[Records drawn from a dataset]
=== Begin Enclosure ===
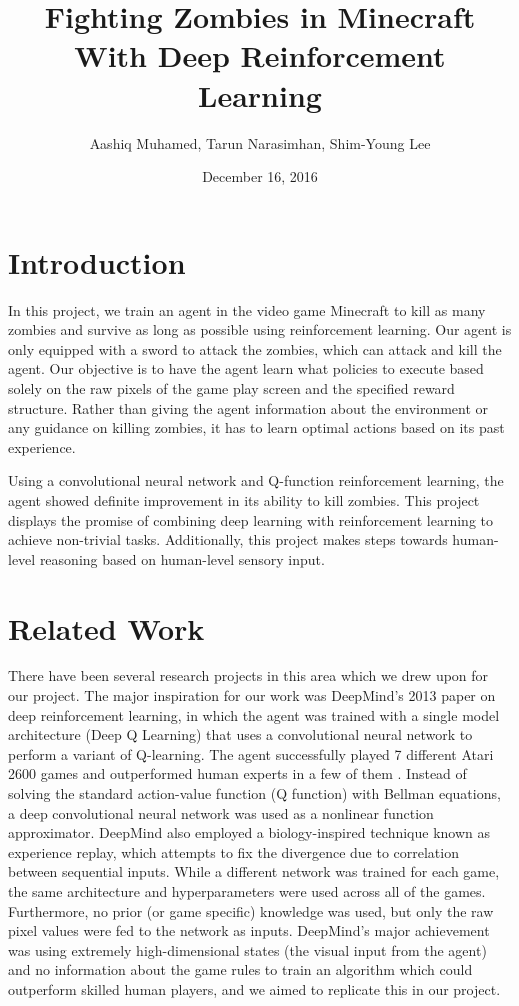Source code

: \documentclass{article}
\title{Fighting Zombies in Minecraft With Deep Reinforcement Learning}
\author{Aashiq Muhamed, Tarun Narasimhan, Shim-Young Lee}
\date{December 16, 2016}
\begin{document}
\maketitle

\begin{multicols}{2}

\section{Introduction}

In this project, we train an agent in the video game Minecraft to kill as many zombies and survive as long as possible using reinforcement learning. Our agent is only equipped with a sword to attack the zombies, which can attack and kill the agent. Our objective is to have the agent learn what policies to execute based solely on the raw pixels of the game play screen and the specified reward structure. Rather than giving the agent information about the environment or any guidance on killing zombies, it has to learn optimal actions based on its past experience.

Using a convolutional neural network and Q-function reinforcement learning, the agent showed definite improvement in its ability to kill zombies. This project displays the promise of combining deep learning with reinforcement learning to achieve non-trivial tasks.
Additionally, this project makes steps towards human-level reasoning based on human-level sensory input.




\section{Related Work}

There have been several research projects in this area which we drew upon for our project.
The major inspiration for our work was DeepMind's 2013 paper on deep reinforcement learning, in which the agent was trained with a single model architecture (Deep Q Learning) that uses a convolutional neural network to perform a variant of Q-learning. The agent successfully played 7 different Atari 2600 games and outperformed human experts in a few of them \cite{deepMind}.
Instead of solving the standard action-value function (Q function) with Bellman equations, a deep convolutional neural network was used as a nonlinear function approximator. DeepMind also employed a biology-inspired technique known as experience replay, which attempts to fix the divergence due to correlation between sequential inputs.
While a different network was trained for each game, the same architecture and hyperparameters were used across all of the games.
Furthermore, no prior (or game specific) knowledge was used, but only the raw pixel values were fed to the network as inputs.
DeepMind's major achievement was using extremely high-dimensional states (the visual input from the agent) and no information about the game rules to train an algorithm which could outperform skilled human players, and we aimed to replicate this in our project.


\end{multicols}
\end{document}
=== End Enclosure ===
Output the records above exactly; leave out the pictures.

Expected answer »
Source code

: \documentclass{article}
\title{Fighting Zombies in Minecraft With Deep Reinforcement Learning}
\author{Aashiq Muhamed, Tarun Narasimhan, Shim-Young Lee}
\date{December 16, 2016}
\begin{document}
\maketitle

\begin{multicols}{2}

\section{Introduction}

In this project, we train an agent in the video game Minecraft to kill as many zombies and survive as long as possible using reinforcement learning. Our agent is only equipped with a sword to attack the zombies, which can attack and kill the agent. Our objective is to have the agent learn what policies to execute based solely on the raw pixels of the game play screen and the specified reward structure. Rather than giving the agent information about the environment or any guidance on killing zombies, it has to learn optimal actions based on its past experience.

Using a convolutional neural network and Q-function reinforcement learning, the agent showed definite improvement in its ability to kill zombies. This project displays the promise of combining deep learning with reinforcement learning to achieve non-trivial tasks.
Additionally, this project makes steps towards human-level reasoning based on human-level sensory input.




\section{Related Work}

There have been several research projects in this area which we drew upon for our project.
The major inspiration for our work was DeepMind's 2013 paper on deep reinforcement learning, in which the agent was trained with a single model architecture (Deep Q Learning) that uses a convolutional neural network to perform a variant of Q-learning. The agent successfully played 7 different Atari 2600 games and outperformed human experts in a few of them \cite{deepMind}.
Instead of solving the standard action-value function (Q function) with Bellman equations, a deep convolutional neural network was used as a nonlinear function approximator. DeepMind also employed a biology-inspired technique known as experience replay, which attempts to fix the divergence due to correlation between sequential inputs.
While a different network was trained for each game, the same architecture and hyperparameters were used across all of the games.
Furthermore, no prior (or game specific) knowledge was used, but only the raw pixel values were fed to the network as inputs.
DeepMind's major achievement was using extremely high-dimensional states (the visual input from the agent) and no information about the game rules to train an algorithm which could outperform skilled human players, and we aimed to replicate this in our project.


\end{multicols}
\end{document}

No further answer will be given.